Published online by Cambridge University Press:  23 October 2017

Jaroslaw Waroszewski*
Wroclaw University of Environmental and Life Sciences, Institute of Soil Science and Environmental Protection, Grunwaldzka 53, 50-357 Wroclaw, Poland
Tobias Sprafke
University of Bern, Institute of Geography, Hallerstrasse 12, CH-3012 Bern, Switzerland
Cezary Kabala
Wroclaw University of Environmental and Life Sciences, Institute of Soil Science and Environmental Protection, Grunwaldzka 53, 50-357 Wroclaw, Poland
Elżbieta Musztyfaga
Wroclaw University of Environmental and Life Sciences, Institute of Soil Science and Environmental Protection, Grunwaldzka 53, 50-357 Wroclaw, Poland
Beata Łabaz
Wroclaw University of Environmental and Life Sciences, Institute of Soil Science and Environmental Protection, Grunwaldzka 53, 50-357 Wroclaw, Poland
Przemysław Woźniczka
Wroclaw University of Environmental and Life Sciences, Institute of Soil Science and Environmental Protection, Grunwaldzka 53, 50-357 Wroclaw, Poland
*Corresponding author at: Wroclaw University of Environmental and Life Sciences, Institute of Soil Science and Environmental Protection, Wroclaw, Poland. E-mail: (J. Waroszewski).

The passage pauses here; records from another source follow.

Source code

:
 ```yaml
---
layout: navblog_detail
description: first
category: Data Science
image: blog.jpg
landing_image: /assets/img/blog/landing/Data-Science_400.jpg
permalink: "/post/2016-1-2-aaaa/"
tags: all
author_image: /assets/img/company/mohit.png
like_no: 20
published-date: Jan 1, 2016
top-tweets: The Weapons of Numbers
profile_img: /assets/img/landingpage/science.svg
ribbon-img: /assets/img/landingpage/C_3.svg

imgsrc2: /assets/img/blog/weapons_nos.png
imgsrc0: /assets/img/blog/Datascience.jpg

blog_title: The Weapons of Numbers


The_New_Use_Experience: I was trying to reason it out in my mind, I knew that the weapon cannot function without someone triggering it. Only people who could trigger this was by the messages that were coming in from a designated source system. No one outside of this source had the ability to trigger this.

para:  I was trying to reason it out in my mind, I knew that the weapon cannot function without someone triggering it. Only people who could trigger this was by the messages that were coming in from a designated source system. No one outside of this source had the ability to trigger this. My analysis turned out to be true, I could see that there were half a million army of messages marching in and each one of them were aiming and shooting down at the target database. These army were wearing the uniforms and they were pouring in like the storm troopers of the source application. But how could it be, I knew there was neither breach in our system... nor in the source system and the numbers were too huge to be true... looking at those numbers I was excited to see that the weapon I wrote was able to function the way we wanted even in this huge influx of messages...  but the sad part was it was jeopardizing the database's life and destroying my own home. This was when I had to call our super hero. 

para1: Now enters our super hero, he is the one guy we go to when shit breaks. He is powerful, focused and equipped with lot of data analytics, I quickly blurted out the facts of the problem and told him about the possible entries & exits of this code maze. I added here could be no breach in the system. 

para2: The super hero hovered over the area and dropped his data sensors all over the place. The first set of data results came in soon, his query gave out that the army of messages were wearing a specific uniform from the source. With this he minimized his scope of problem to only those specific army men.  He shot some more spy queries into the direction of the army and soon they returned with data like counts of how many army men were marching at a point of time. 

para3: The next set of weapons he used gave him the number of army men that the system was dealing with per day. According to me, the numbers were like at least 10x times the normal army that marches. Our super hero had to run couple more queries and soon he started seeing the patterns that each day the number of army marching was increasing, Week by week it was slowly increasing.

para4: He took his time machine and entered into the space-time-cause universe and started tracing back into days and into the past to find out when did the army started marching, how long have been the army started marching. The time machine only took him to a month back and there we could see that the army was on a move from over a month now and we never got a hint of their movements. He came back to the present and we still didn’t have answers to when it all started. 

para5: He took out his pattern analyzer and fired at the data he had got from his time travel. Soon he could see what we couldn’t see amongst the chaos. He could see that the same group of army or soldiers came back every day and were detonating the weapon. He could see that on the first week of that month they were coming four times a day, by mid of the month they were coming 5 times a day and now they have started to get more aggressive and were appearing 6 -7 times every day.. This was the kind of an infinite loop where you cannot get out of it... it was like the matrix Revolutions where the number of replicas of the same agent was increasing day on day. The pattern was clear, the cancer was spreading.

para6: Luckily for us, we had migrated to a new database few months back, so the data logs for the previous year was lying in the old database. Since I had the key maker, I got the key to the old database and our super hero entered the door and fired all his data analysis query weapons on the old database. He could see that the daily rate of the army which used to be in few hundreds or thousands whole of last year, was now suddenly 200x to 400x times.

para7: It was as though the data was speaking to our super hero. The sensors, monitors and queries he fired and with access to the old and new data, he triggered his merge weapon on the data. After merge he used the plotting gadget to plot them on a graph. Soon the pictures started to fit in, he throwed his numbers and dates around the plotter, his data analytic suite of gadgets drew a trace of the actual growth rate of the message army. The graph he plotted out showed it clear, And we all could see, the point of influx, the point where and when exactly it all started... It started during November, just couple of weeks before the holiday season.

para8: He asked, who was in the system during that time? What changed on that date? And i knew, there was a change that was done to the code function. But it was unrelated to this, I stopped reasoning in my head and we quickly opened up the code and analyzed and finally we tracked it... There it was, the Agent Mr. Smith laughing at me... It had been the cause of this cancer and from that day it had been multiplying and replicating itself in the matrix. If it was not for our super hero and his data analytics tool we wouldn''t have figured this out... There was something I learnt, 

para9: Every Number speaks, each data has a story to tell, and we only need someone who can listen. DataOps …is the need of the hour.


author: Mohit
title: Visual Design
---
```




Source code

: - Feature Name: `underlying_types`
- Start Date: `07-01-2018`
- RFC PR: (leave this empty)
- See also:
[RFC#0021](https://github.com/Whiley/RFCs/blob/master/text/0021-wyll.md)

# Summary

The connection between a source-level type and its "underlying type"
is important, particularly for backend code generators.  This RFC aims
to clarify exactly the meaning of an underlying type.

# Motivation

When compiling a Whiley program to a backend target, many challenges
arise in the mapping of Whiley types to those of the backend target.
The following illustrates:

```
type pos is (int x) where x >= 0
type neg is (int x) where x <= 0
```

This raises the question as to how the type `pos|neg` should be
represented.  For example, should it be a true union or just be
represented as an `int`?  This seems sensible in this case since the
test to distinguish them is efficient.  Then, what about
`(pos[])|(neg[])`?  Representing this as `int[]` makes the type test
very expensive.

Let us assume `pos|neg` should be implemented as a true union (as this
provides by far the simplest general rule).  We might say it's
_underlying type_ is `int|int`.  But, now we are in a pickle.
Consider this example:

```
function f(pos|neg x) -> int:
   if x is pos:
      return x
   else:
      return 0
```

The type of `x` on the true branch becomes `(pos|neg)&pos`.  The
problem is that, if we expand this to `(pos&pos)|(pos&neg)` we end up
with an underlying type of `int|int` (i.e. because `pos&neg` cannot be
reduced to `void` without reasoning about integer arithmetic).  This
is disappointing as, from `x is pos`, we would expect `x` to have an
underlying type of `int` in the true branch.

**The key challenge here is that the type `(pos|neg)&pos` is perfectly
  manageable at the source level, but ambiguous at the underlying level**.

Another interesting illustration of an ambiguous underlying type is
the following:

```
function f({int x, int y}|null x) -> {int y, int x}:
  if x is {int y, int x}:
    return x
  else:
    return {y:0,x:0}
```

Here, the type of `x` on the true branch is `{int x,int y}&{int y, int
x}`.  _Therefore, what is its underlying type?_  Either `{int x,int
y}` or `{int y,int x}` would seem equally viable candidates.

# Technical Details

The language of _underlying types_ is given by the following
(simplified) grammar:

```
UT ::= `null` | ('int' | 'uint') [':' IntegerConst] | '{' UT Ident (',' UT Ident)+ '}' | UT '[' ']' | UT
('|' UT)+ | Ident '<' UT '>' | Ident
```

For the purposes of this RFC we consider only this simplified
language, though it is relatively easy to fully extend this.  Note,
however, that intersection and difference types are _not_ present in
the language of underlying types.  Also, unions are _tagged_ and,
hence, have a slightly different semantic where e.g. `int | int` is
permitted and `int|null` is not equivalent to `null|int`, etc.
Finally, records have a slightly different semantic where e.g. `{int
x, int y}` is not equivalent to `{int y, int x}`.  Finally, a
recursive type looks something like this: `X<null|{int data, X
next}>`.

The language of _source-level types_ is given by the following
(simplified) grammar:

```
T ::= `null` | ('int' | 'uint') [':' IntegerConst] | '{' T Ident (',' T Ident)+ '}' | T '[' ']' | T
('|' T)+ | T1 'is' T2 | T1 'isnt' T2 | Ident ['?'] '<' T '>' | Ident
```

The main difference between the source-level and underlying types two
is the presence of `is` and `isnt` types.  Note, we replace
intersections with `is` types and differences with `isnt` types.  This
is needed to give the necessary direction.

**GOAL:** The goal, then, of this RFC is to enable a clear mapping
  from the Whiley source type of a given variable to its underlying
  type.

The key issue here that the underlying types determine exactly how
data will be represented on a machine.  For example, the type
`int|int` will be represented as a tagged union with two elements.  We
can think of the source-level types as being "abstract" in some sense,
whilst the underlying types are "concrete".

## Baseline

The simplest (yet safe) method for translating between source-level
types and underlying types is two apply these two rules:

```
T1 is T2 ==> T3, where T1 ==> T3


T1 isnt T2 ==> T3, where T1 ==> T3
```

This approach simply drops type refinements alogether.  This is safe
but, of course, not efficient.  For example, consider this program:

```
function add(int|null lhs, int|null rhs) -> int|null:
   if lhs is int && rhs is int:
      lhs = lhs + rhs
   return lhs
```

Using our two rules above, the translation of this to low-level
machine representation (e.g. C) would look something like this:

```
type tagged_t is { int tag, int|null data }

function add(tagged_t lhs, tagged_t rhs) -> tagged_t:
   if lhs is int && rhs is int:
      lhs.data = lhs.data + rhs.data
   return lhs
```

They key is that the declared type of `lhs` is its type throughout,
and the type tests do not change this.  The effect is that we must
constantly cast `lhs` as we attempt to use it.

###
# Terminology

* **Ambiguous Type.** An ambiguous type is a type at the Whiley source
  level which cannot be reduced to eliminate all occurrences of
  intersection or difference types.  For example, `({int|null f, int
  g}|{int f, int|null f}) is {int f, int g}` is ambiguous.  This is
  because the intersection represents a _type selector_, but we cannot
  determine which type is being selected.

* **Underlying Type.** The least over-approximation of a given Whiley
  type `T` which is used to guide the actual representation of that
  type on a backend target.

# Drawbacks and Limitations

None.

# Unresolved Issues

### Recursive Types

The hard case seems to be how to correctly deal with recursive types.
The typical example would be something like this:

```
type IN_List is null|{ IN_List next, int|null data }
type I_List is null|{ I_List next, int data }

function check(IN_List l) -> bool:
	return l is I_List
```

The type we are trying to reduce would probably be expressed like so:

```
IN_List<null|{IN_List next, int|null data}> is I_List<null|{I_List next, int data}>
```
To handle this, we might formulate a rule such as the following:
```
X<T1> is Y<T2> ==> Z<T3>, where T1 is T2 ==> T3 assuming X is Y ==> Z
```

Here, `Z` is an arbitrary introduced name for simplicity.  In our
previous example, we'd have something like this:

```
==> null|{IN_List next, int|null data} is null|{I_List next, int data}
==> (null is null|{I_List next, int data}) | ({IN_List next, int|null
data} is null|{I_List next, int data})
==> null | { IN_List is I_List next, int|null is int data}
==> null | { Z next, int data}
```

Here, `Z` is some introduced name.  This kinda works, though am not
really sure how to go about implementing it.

This paper evaluates the possible contribution of aeolian silt to soils of Mt. Ślęża (southwest Poland). Silt loam textures are common across Lower Silesia and are often confused with silt clay loam, especially at the outer boundaries with thin loess deposits. Eight study sites with different thicknesses of silt loam mantles that are covered and/or mixed with underlying sediments were examined in the field. To test our hypothesis, we analyzed the particle size and geochemistry of representative horizons. Concentrations of major and trace elements as well as their cross ratios confirmed the aeolian origin of silt loam materials and clearly distinguished them from basal sediments. There is a clear relationship between the presence and depth of aeolian mantles and mixing zones with the type of underlying material. Furthermore, the incorporation of aeolian silt to regoliths/soils was a main agent initiating and stimulating clay translocation leading to the formation of an argic horizon below the silt mantles. Mixing aeolian silt with acid granite regoliths and further illuviation resulted in the formation of alisols, while silt contributions to serpentine sediments resulted in development of skeletic luvisols. Soils receiving very weak input of aeolian silts remain as leptosols/cambisols.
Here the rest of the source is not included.